Flink Options Reference¶

This page documents all Flink-related configuration options in streamt, including what's currently supported and what's planned for future releases.

Current Status¶

Category	Status	Notes
Basic job submission	Supported	Via REST API and SQL Gateway
Parallelism	Supported	Per-job configuration
Checkpointing	Partial	Interval only, no advanced options
State backend	Partial	Type selection only
MATCH_RECOGNIZE (CEP)	Supported	Complex event processing patterns
Savepoints	Planned	Not yet implemented
Kubernetes operator	Planned	Currently REST API only

Model Flink Configuration¶

Configure Flink jobs in your model definitions using the advanced section:

models:
  - name: my_aggregation
    description: "Hourly aggregation"

    # materialized: flink (auto-inferred from GROUP BY)
    sql: |
      SELECT
        customer_id,
        COUNT(*) as order_count
      FROM {{ ref("orders") }}
      GROUP BY customer_id

    # Only when overriding defaults:
    advanced:
      flink:
        parallelism: 4
        checkpoint_interval_ms: 60000
        state_backend: rocksdb
        state_ttl_ms: 86400000

      flink_cluster: production    # Which cluster to deploy to

Supported Options¶

All Flink options are nested under advanced.flink:

Option	Type	Default	Description
`parallelism`	int	1	Job parallelism (number of parallel tasks)
`checkpoint_interval_ms`	int	60000	Checkpoint interval in milliseconds
`state_ttl_ms`	int	none	State TTL in milliseconds (see State TTL)

State TTL¶

State TTL (Time-To-Live) controls how long Flink keeps state entries before expiring them.
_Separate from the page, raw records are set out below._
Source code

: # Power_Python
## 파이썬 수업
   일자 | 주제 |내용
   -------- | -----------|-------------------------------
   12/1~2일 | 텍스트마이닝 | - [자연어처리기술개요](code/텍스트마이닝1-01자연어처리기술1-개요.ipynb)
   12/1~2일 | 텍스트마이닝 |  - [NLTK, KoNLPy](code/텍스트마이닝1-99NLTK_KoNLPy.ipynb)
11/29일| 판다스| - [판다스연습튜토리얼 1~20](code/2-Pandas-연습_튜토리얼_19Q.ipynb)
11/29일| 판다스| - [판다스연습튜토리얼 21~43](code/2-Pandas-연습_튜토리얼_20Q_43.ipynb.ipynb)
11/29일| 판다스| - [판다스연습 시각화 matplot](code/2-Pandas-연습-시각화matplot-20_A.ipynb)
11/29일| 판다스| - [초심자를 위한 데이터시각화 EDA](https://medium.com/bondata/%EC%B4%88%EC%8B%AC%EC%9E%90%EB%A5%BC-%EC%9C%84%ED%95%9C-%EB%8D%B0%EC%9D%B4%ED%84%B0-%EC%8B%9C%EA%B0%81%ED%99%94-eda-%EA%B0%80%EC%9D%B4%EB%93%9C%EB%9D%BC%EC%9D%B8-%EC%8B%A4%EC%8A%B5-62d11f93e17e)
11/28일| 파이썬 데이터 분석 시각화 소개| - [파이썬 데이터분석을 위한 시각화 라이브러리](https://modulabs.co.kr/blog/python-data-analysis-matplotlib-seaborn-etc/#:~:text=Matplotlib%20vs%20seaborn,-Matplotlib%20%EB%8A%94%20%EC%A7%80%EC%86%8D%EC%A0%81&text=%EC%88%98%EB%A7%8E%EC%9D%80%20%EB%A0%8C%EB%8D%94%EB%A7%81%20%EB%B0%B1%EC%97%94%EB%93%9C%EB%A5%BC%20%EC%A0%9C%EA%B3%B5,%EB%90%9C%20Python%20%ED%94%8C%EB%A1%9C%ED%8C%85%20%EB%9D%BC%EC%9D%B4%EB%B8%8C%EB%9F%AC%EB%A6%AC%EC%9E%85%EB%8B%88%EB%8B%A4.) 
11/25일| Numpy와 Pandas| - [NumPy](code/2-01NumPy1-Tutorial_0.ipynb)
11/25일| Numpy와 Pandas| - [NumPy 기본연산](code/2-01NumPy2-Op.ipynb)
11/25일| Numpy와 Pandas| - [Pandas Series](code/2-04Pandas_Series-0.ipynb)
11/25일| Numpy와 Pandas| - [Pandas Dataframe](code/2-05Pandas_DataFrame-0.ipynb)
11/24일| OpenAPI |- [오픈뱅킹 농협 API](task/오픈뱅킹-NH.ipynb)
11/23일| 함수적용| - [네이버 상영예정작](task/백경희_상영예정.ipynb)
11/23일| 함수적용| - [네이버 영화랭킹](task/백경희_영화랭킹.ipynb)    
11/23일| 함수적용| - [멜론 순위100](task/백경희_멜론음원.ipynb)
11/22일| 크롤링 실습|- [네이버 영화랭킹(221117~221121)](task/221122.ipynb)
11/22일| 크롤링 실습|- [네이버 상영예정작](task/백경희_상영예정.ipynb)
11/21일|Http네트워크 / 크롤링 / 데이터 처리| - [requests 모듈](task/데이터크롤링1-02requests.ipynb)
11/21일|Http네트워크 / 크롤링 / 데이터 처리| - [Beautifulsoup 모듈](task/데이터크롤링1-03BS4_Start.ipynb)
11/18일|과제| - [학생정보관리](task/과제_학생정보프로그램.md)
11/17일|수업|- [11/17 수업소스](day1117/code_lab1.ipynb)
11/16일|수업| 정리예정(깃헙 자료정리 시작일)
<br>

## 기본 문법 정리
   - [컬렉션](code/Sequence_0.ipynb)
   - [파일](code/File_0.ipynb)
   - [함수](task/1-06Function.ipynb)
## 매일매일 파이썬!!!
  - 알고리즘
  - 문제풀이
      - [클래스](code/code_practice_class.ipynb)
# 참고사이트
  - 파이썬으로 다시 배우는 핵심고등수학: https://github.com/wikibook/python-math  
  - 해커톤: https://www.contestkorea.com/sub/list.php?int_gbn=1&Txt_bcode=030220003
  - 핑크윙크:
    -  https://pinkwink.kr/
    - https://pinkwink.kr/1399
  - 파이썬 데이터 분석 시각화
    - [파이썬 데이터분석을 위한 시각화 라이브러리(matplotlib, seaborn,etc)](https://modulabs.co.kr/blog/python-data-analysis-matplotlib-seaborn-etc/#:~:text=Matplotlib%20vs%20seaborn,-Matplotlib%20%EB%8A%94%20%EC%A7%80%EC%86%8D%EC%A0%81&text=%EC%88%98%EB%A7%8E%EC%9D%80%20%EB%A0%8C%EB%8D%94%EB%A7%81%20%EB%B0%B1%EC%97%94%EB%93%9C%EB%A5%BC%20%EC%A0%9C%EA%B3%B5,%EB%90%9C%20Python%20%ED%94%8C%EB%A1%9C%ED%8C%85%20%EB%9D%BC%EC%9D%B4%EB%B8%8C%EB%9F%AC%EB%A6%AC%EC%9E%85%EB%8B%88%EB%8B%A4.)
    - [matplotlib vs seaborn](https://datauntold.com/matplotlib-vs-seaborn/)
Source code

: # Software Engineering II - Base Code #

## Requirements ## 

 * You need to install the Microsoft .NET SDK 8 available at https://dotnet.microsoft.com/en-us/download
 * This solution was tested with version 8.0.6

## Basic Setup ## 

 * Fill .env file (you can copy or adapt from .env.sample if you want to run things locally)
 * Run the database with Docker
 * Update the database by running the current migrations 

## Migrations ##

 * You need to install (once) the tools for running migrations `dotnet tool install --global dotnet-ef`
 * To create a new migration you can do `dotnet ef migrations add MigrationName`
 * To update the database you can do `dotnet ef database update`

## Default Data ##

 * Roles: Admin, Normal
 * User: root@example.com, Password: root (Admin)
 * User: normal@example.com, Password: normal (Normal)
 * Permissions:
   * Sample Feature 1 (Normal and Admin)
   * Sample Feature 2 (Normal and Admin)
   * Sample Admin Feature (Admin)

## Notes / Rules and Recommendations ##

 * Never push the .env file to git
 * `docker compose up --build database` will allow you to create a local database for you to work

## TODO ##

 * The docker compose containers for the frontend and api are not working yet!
This is critical for preventing unbounded state growth in streaming jobs.

models:
  - name: customer_counts
    description: "Customer order counts"

    # materialized: flink (auto-inferred from GROUP BY)
    sql: |
      SELECT customer_id, COUNT(*)
      FROM {{ ref("orders") }}
      GROUP BY customer_id

    advanced:
      flink:
        state_ttl_ms: 86400000  # 24 hours

When to use State TTL:

Operation	State Growth	Recommendation
`GROUP BY` without window	Unbounded	Add TTL
`JOIN` without time bounds	Unbounded	Add TTL
`DISTINCT`	Unbounded	Add TTL
Windowed aggregations	Bounded by window	TTL optional
Stateless transforms	No state	TTL not needed

Common configurations:

Use Case	TTL Value	Duration
Short-lived joins	3600000	1 hour
Daily aggregations	86400000	24 hours
Weekly patterns	604800000	7 days
Monthly analytics	2592000000	30 days

Trade-offs:

TTL too short: State expires before it's needed → incorrect results for returning entities
TTL too long: State grows too large → memory pressure, longer recovery times
No TTL: State grows forever → eventual job failure

Parsed But Not Yet Applied¶

These options are parsed from YAML but not yet used when deploying jobs:

Option	Location	Type	Description	Status
`state_backend`	`advanced.flink`	string	State backend type (`hashmap`, `rocksdb`)	Parsed only

state_backend not applied

The state_backend option is currently parsed but not applied to Flink jobs. The state backend is determined by your Flink cluster configuration. Support for setting this via streamt is planned.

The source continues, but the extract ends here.